I also have a husband, who is a dream in a lot of ways. We earn similar amounts, and we share the domestic stuff. He, however, has an illness that means he could pass away and cannot get any kind of health insurance and so I take nothing for granted. I have to be financially independent. I have to have this career because it funds my son's security. My female relatives see me as this big shoulder padded, strong, confident woman - whereas in reality, I am just doing what I feel I have to and have horrible anxiety, and quite a lot of therapy to cope.

audweb · 25/06/2023 20:51

Never regret it. Love my job, love the sector I work in.

ended up a lone parent, always had been the higher earner. I get nothing from him, thank goodness I kept my career going. Can manage myself, and work in an interesting career.

I also had PND and it was very helpful to return to work and get some sense of self back.

work is valuable for my own self esteem, interests and relationships.

also men never doubt themselves working and parenting! So I have never felt the guilt!

TheMoth · 25/06/2023 20:51

Not sure I'd do the mum bit, if I had the choice again. My child free friends don't seem to have missed out on anything.

UsingChangeofName · 25/06/2023 20:55

It's not just one big decision, it's a millions little ones throughout the years;

this is a really good point

UlrikakakaJ · 25/06/2023 20:56

Yes I would do it again. I love my children with all my heart and give them the best life I can balancing time with me, time with DH, time with family/friends, money/financial security/the opportunities money brings and parental happiness. For me this involves working.

My DH is great and does his share and honestly I think people make too much of the mental load - we’re a busy family and it’s not a big deal.

I also enjoy my work and it makes the world a better place. I pay lots of tax and am proud to do my share for people in difficult circumstances. I’m proud to be role modelling to my kids and anyone else who cares a relationship where we both contribute financially and domestically.

It’s also quite risky not to work or to damage your career by going very part time etc. DH had a serious health problem and I was damn glad I was earning good money and we didn’t have to worry about that amongst everything else. Two of my fiveish best friends had their husbands suddenly leave them with young children and they were damn glad they had their careers. I’m only quite young so expect more dramas of this type.

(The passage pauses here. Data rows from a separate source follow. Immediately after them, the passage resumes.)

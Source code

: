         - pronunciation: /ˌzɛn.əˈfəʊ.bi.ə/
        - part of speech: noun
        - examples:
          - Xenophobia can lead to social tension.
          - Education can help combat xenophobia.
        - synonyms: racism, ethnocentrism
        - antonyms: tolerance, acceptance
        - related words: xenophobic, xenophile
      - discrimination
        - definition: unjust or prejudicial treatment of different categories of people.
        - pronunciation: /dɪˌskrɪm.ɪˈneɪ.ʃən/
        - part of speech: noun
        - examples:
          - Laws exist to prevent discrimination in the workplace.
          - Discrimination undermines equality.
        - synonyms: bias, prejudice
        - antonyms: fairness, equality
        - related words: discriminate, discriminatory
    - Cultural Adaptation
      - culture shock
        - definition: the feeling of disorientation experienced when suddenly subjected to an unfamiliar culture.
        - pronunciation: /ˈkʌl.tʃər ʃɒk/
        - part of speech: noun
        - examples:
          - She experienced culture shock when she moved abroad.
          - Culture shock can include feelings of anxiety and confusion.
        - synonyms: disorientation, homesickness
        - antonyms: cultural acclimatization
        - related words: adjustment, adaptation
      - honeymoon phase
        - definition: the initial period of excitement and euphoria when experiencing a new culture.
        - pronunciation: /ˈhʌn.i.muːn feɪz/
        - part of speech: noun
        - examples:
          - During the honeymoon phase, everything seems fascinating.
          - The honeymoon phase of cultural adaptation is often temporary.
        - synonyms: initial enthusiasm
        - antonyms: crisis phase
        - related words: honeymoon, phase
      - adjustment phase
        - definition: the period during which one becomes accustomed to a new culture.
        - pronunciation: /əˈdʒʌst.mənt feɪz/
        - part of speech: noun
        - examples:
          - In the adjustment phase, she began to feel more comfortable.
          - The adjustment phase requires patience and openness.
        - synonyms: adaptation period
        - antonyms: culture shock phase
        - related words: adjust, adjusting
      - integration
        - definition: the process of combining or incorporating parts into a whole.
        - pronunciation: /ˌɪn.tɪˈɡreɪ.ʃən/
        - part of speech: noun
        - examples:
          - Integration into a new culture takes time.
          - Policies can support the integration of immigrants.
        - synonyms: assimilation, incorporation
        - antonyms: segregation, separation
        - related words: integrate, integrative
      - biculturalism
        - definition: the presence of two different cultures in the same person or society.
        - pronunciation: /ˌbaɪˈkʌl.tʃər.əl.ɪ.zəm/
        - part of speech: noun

Onceuponatime56 · 25/06/2023 20:59

I am a working mum and sometimes think I would love to be a stay at home mum. I miss my little one. However, we need two incomes with the current cost of living, we are more stable if we face job losses or other issues, I am making pension contributions and I continue to progress in my career.
We also hope to model a more even partnership, my partner works 5 days but shorter than my days, we split nursery drop offs and pick ups. I still do more with our child but not massively so and he’s very involved.